Johann von Winterscheidt (* um 1600; † 12. September 1654 in Biberach an der Riß) war ein kurbayerischer Generalwachtmeister während des Dreißigjährigen Krieges. Bekanntheit erlangte er als Befehlshaber des Söldners Peter Hagendorf, dessen Tagebuch die Kriegszüge von Winterscheidts Regiment dokumentiert, und als Stadtkommandant von Memmingen am Ende des Krieges.[1][2]

Johann von Winterscheidt war der Sohn von Giselbert von Winterscheidt und der ältere Bruder von Johann Conrad von Winterscheidt (* vor 1630; † 9. August 1684 in Würzburg).[1]

Johann von Winterscheidt diente zuerst dem Kurfürsten Anselm Casimir von Mainz, später dem Kurfürsten Maximilian I. von Bayern.[3]

1639 kommandierte er als Oberstleutnant kaiserliche und kurbayerische Truppen. Am 17. April 1641 wurde er zum Oberst ernannt und erhielt am 24. Juni 1641 das Fußregiment des Obersten Günther, in dem der Söldner Peter Hagendorf diente. Dessen Tagebuch dokumentiert die Kriegszüge des Winterscheidtischen Regiments in den Jahren von 1641 bis 1649.[2]
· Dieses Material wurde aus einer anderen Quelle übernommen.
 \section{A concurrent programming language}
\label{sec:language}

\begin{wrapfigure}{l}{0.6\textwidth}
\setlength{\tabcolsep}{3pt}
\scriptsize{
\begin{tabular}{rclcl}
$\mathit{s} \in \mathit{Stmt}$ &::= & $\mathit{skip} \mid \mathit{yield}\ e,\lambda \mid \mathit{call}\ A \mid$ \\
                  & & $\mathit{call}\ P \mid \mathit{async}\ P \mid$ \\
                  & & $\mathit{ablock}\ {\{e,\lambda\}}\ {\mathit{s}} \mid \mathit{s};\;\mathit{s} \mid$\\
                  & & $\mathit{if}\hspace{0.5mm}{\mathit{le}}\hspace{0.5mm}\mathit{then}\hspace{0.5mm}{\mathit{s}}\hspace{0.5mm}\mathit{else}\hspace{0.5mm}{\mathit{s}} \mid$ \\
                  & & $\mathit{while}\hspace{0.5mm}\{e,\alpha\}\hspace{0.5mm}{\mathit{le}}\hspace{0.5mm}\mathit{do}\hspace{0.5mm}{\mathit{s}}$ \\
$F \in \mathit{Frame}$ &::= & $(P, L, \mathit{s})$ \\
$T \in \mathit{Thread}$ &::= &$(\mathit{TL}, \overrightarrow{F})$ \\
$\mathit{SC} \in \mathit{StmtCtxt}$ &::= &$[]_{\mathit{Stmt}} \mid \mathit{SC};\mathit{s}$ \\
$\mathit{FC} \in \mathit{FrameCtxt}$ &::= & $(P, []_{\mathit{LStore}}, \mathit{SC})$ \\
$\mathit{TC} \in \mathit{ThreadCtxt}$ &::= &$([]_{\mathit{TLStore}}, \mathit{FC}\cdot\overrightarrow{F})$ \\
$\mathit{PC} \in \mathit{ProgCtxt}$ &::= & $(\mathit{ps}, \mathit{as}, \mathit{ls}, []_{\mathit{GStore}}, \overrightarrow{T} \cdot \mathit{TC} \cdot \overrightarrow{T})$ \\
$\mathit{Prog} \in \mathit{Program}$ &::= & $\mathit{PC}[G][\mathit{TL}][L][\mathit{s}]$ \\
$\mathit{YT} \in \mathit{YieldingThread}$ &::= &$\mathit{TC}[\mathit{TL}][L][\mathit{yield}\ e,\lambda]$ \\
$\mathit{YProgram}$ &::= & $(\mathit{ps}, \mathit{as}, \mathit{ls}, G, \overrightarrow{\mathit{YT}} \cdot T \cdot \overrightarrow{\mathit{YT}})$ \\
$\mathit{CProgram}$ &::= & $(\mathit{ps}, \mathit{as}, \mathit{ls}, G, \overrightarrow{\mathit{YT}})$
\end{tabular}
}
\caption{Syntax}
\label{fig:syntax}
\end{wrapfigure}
Von Winterscheidt nahm mit seinem Regiment an der Schlacht bei Freiburg im Breisgau vom 3. August bis zum 10. August 1644 teil.[4] 1646 war er zunächst Kommandant von Ingolstadt,[3] Ende des Jahres 1646 lag er mit 1300 Mann in Memmingen, das durch den Waffenstillstand von Ulm im März 1647 an die Schweden übergeben wurde.[5] Am 28. Juli 1647 wurde er zum Generalwachtmeister ernannt.[3] Im September 1647 zogen kaiserliche und kurbayerische Truppen wieder nach Memmingen, um die Stadt von den Schweden zurückzugewinnen. Unter den verschiedenen Regimentern war auch das Winterscheidtische beteiligt. Es folgte ein neun Wochen andauernder heftiger Beschuss durch die verbündeten Armeen. Erst am 24. November 1647 wurde das Krugstor (Lindauer Tor) von den kaiserlichen und den bayerischen Truppen besetzt und die Schweden übergaben die Stadt. Am 25. November 1647 zogen die Schweden in geordneter Formation zum Niedergassentor (Ulmer Tor) mit Mannschaft und 100 Pferden heraus, die Stadt wurde daraufhin von bayrischen Truppen besetzt unter Winterscheidt als Kommandanten. Nach dem Friedensschluss von Münster und Osnabrück am 24. Oktober 1648 zogen die einquartierten kaiserlichen Regimenter nach und nach ab. Als letztes folgte am 25. September 1649 das Winterscheidtische Regiment. Am 29. September zog auch Generalwachtmeister Johann von Winterscheidt samt den anderen Offizieren ab.[6]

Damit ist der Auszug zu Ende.